Samson Mow argued this week that Bitcoin treasury companies should retain the flexibility to sell BTC when it makes sense for shareholders, pushing back against the hardline HODL ethos that dominates much of the crypto community. Speaking on the topic of public-market Bitcoin vehicles, Mow said that 'never selling limits optionality' and that publicly traded firms need every tool available to manage market pressure. At press time, Bitcoin traded at $81,469.

Why Mow wants selling on the table

Mow, a longtime Bitcoin advocate and former CSO of Blockstream, made the case that companies vowing to only hold Bitcoin forever hand a roadmap to adversaries, including short sellers and activist investors. He argued that a rigid 'never sell' policy can harm shareholders when a firm's stock trades at a discount to its net asset value. Public markets, he said, require all available tools — and selling Bitcoin is one of them.

The BSTR blueprint

Mow pointed to the Bitcoin Strategy Treasury (BSTR) structure designed by Adam Back as an example where selling Bitcoin to buy back stock is explicitly on the table when shares trade below the market-adjusted net asset value (mNAV). That approach, Mow said, lets a company return value to shareholders without abandoning its long-term Bitcoin accumulation goals. He also noted that the Bitcoin bonds he designed included scheduled BTC sales after a five-year lockup to return capital to bondholders — a structure that was always part of the original plan.

Gross sales vs. net accumulation

A key distinction Mow drew was between gross sales and net accumulation.

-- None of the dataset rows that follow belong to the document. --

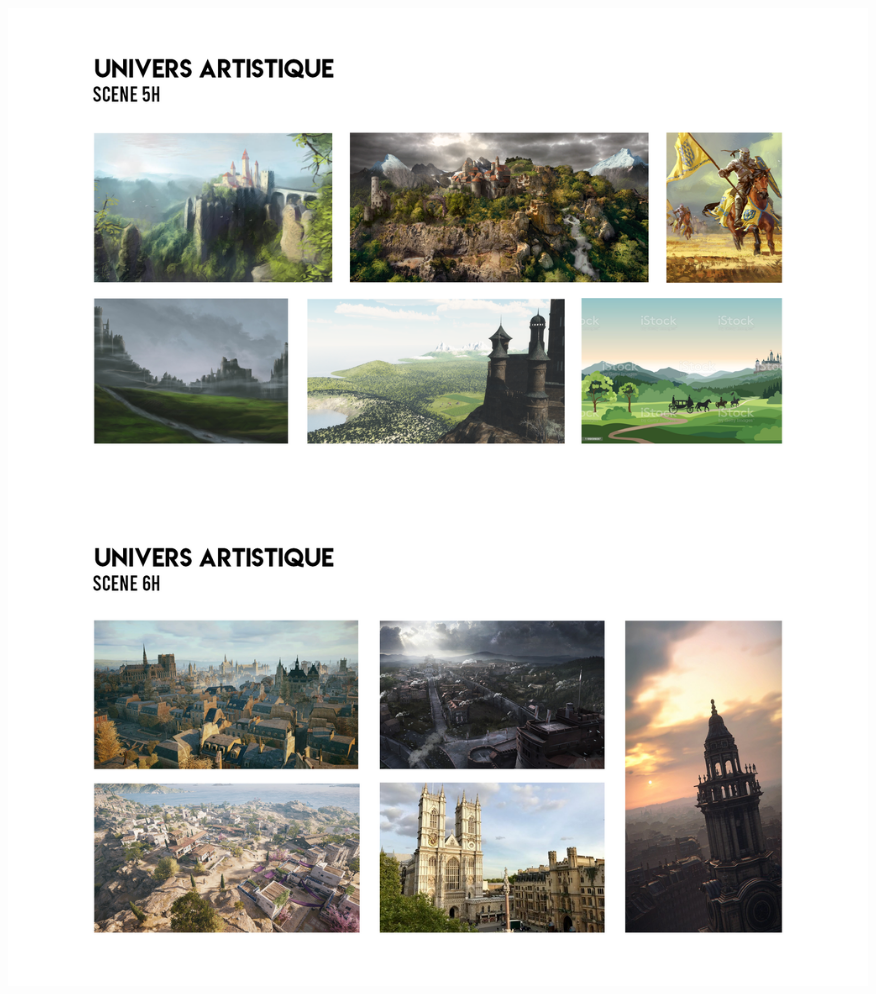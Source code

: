 ![moodboard](01_medias/moodboards_artistiques/scene_05.png)
![moodboard](01_medias/moodboards_artistiques/scene_06.png)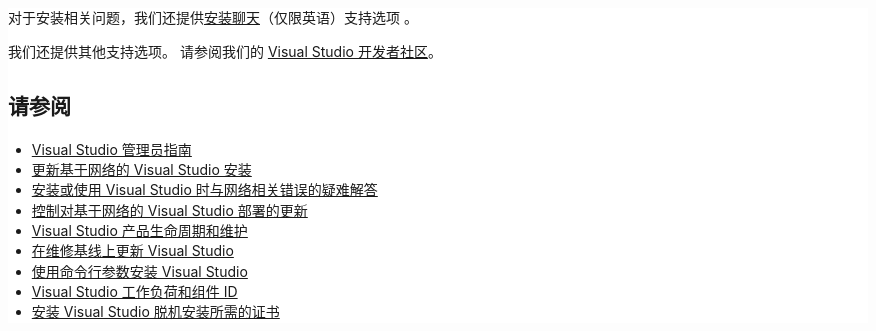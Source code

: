 对于安装相关问题，我们还提供[安装聊天](https://visualstudio.microsoft.com/vs/support/#talktous)（仅限英语）支持选项  。

我们还提供其他支持选项。 请参阅我们的 [Visual Studio 开发者社区](https://developercommunity.visualstudio.com/home)。

## <a name="see-also"></a>请参阅

- [Visual Studio 管理员指南](visual-studio-administrator-guide.md)
- [更新基于网络的 Visual Studio 安装](update-a-network-installation-of-visual-studio.md)
- [安装或使用 Visual Studio 时与网络相关错误的疑难解答](troubleshooting-network-related-errors-in-visual-studio.md)
- [控制对基于网络的 Visual Studio 部署的更新](controlling-updates-to-visual-studio-deployments.md)
- [Visual Studio 产品生命周期和维护](/visualstudio/releases/2019/servicing/)
- [在维修基线上更新 Visual Studio](update-servicing-baseline.md)
- [使用命令行参数安装 Visual Studio](use-command-line-parameters-to-install-visual-studio.md)
- [Visual Studio 工作负荷和组件 ID](workload-and-component-ids.md)
- [安装 Visual Studio 脱机安装所需的证书](install-certificates-for-visual-studio-offline.md)
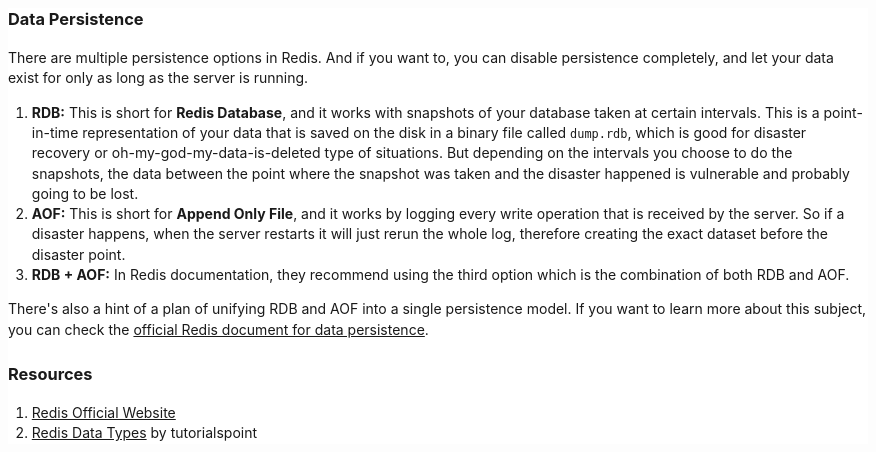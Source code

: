 <div id="data-persistence"></div>

### Data Persistence

There are multiple persistence options in Redis. And if you want to, you can disable persistence completely, and let your data exist for only as long as the server is running.

1. **RDB:** This is short for **Redis Database**, and it works with snapshots of your database taken at certain intervals. This is a point-in-time representation of your data that is saved on the disk in a binary file called `dump.rdb`, which is good for disaster recovery or oh-my-god-my-data-is-deleted type of situations. But depending on the intervals you choose to do the snapshots, the data between the point where the snapshot was taken and the disaster happened is vulnerable and probably going to be lost.
2. **AOF:** This is short for **Append Only File**, and it works by logging every write operation that is received by the server. So if a disaster happens, when the server restarts it will just rerun the whole log, therefore creating the exact dataset before the disaster point.
3. **RDB + AOF:** In Redis documentation, they recommend using the third option which is the combination of both RDB and AOF.

There's also a hint of a plan of unifying RDB and AOF into a single persistence model. If you want to learn more about this subject, you can check the [official Redis document for data persistence](https://redis.io/topics/persistence).

<div id="resources"></div>

### Resources

1. [Redis Official Website](https://redis.io/)
2. [Redis Data Types](https://www.tutorialspoint.com/redis/redis_data_types.htm) by tutorialspoint
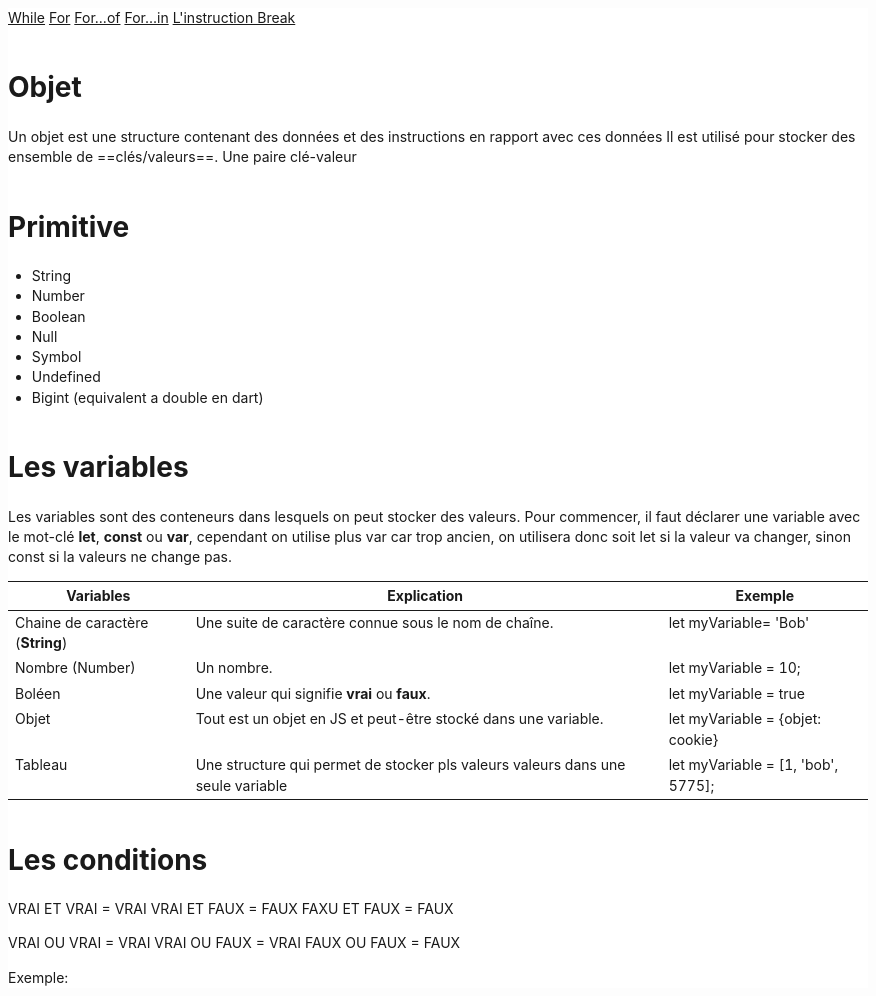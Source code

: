 [While](#while)
[For](#for)
[For...of](#for...of)
[For...in](#for)
[L'instruction Break](#break)
# Objet 
Un objet est une structure contenant des données et des instructions en rapport avec ces données 
Il est utilisé pour stocker des ensemble de ==clés/valeurs==. 
Une paire clé-valeur 
# Primitive 
- String
- Number
- Boolean
- Null
- Symbol
- Undefined
- Bigint (equivalent a double en dart)
# Les variables

Les variables sont des conteneurs dans lesquels on peut stocker des valeurs. Pour commencer, il faut déclarer une variable avec le mot-clé **let**, **const** ou **var**, cependant on utilise plus var car trop ancien, on utilisera donc soit let si la valeur va changer, sinon const si la valeurs ne change pas.

| Variables | Explication | Exemple |
| --- | --- | --- |
| Chaine de caractère (**String**) | Une suite de caractère connue sous le nom de chaîne. | let myVariable= 'Bob' |
| Nombre (Number) | Un nombre. | let myVariable = 10; |
| Boléen | Une valeur qui signifie **vrai** ou **faux**. | let myVariable = true |
| Objet | Tout est un objet en JS et peut-être stocké dans une variable. | let myVariable = {objet: cookie} |
| Tableau | Une structure qui permet de stocker pls valeurs valeurs dans une seule variable | let myVariable = \[1, 'bob', 5775\]; |

# **Les conditions**

VRAI ET VRAI = VRAI
VRAI ET FAUX = FAUX
FAXU ET FAUX = FAUX

VRAI OU VRAI = VRAI
VRAI OU FAUX = VRAI
FAUX OU FAUX = FAUX

Exemple:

He argued that a company can sell Bitcoin in one transaction and still end up holding more BTC over time, as long as the overall trajectory is toward accumulation. He cited Michael Saylor's comment about Strategy's BTC Breakeven ARR of 2.05%, implying that Bitcoin could cover dividends — meaning selling Bitcoin to pay dividends is a legitimate use of the asset.

What this means for Strategy and other firms

Strategy, the company led by Michael Saylor, remains the most closely watched public-market Bitcoin vehicle. Mow's comments suggest that even the most vocal Bitcoin bulls see a role for tactical selling in a corporate treasury context. For individual HODLers, Mow clarified that the message isn't literally 'never sell and take it to the grave' but rather to avoid selling unnecessarily. The distinction matters as more companies consider adding Bitcoin to their balance sheets and face pressure from public-market dynamics. The question now is whether any major Bitcoin treasury firm will formally adopt a flexible selling policy — and how the community will react if they do.